Task input

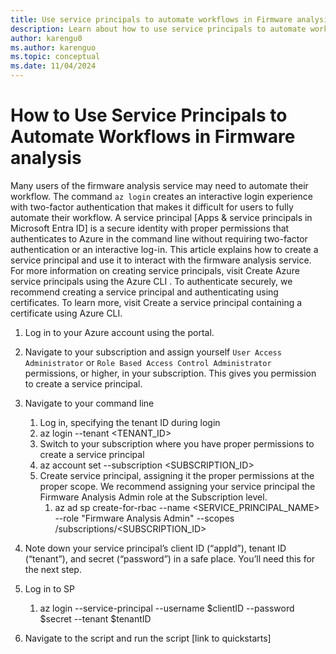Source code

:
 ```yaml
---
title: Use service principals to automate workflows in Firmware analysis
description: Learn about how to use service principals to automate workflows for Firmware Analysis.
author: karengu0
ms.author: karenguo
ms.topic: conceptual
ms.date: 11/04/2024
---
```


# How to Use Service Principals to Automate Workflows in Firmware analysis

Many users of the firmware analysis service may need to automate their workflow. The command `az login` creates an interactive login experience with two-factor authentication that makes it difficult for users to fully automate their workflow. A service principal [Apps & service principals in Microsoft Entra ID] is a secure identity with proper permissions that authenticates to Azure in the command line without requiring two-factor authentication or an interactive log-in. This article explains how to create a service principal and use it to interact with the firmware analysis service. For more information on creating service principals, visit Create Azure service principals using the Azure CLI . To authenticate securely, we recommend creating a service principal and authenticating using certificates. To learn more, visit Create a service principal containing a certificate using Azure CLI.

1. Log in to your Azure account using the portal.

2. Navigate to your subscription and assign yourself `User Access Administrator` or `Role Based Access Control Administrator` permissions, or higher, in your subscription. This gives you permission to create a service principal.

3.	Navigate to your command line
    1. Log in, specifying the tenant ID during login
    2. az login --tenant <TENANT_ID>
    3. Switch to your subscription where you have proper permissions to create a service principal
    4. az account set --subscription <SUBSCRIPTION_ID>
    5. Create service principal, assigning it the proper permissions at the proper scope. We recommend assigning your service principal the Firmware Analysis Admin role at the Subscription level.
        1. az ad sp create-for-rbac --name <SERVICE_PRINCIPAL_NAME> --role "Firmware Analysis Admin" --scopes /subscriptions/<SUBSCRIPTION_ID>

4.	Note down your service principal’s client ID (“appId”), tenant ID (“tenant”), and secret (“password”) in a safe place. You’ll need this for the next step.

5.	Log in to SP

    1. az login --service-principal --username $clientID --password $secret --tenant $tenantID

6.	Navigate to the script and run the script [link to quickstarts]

==

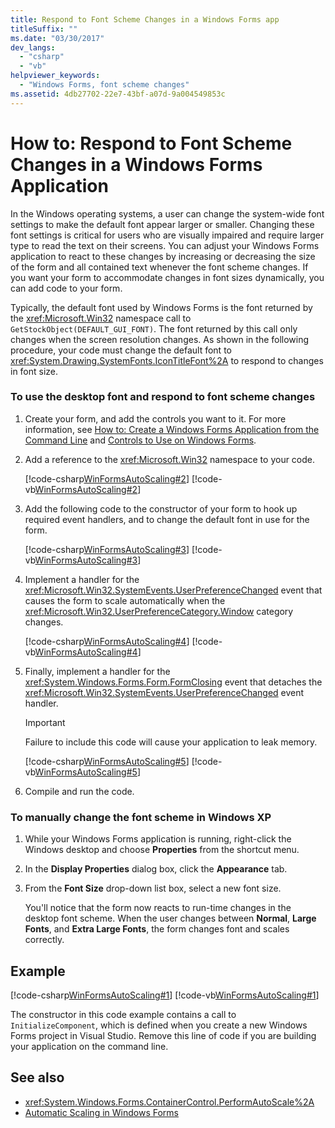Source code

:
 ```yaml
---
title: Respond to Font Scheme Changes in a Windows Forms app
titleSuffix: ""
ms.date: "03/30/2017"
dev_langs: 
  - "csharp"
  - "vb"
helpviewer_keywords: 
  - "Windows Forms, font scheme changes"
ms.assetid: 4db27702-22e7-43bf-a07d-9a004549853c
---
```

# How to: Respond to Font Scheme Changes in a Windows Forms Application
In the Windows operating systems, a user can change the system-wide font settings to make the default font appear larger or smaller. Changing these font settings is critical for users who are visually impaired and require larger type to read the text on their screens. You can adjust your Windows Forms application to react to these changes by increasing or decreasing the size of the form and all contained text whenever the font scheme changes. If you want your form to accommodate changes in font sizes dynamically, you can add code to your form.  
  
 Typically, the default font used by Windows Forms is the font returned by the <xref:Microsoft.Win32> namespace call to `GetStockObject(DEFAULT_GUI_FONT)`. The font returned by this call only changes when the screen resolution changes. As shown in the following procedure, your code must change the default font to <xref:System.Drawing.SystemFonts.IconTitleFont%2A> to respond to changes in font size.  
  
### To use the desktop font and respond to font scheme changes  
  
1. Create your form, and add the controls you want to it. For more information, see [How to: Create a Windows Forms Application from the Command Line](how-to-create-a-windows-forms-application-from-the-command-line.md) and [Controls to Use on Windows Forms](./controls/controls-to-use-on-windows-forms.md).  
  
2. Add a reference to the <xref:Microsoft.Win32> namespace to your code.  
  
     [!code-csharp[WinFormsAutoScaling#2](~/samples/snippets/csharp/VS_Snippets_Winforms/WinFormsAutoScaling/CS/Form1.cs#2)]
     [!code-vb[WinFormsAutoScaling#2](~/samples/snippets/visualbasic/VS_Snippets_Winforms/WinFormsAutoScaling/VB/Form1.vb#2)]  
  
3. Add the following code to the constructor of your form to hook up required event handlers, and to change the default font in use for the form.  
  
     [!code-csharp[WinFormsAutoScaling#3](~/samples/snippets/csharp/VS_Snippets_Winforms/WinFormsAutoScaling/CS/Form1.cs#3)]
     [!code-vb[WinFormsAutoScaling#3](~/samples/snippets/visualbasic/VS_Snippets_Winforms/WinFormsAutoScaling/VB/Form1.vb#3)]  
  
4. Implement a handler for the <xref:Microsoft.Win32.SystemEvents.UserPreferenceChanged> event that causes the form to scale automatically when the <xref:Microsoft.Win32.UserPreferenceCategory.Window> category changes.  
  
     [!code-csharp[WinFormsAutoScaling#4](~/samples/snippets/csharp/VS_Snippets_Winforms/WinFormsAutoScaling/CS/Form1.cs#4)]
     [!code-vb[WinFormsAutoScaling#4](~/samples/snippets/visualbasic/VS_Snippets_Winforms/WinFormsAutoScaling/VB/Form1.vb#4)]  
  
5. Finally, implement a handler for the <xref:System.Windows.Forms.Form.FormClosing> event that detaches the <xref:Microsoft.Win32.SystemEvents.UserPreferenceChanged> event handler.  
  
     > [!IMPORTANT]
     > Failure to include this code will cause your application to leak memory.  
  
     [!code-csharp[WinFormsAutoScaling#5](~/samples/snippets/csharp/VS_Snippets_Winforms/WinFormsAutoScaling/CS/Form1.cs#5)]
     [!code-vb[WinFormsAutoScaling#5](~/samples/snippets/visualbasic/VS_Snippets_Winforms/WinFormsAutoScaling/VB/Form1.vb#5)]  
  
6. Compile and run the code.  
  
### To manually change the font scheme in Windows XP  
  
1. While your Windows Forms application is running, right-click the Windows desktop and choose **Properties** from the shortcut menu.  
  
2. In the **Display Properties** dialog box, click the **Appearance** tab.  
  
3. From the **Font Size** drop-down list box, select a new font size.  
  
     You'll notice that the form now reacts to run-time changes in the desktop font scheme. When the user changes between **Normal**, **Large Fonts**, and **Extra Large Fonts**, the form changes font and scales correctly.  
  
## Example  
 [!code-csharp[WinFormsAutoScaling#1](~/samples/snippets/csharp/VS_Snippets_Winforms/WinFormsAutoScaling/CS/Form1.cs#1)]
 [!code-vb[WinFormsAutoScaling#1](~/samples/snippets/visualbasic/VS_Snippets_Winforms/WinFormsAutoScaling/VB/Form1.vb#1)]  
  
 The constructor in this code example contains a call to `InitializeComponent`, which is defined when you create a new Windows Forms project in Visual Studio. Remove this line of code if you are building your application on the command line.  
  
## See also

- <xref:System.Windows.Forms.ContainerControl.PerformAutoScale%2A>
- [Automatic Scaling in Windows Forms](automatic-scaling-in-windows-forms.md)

Work order
Only the lines that contain the string "event" are to be copied from the records.

Exercise answer
3. Add the following code to the constructor of your form to hook up required event handlers, and to change the default font in use for the form.  
4. Implement a handler for the <xref:Microsoft.Win32.SystemEvents.UserPreferenceChanged> event that causes the form to scale automatically when the <xref:Microsoft.Win32.UserPreferenceCategory.Window> category changes.  
5. Finally, implement a handler for the <xref:System.Windows.Forms.Form.FormClosing> event that detaches the <xref:Microsoft.Win32.SystemEvents.UserPreferenceChanged> event handler.  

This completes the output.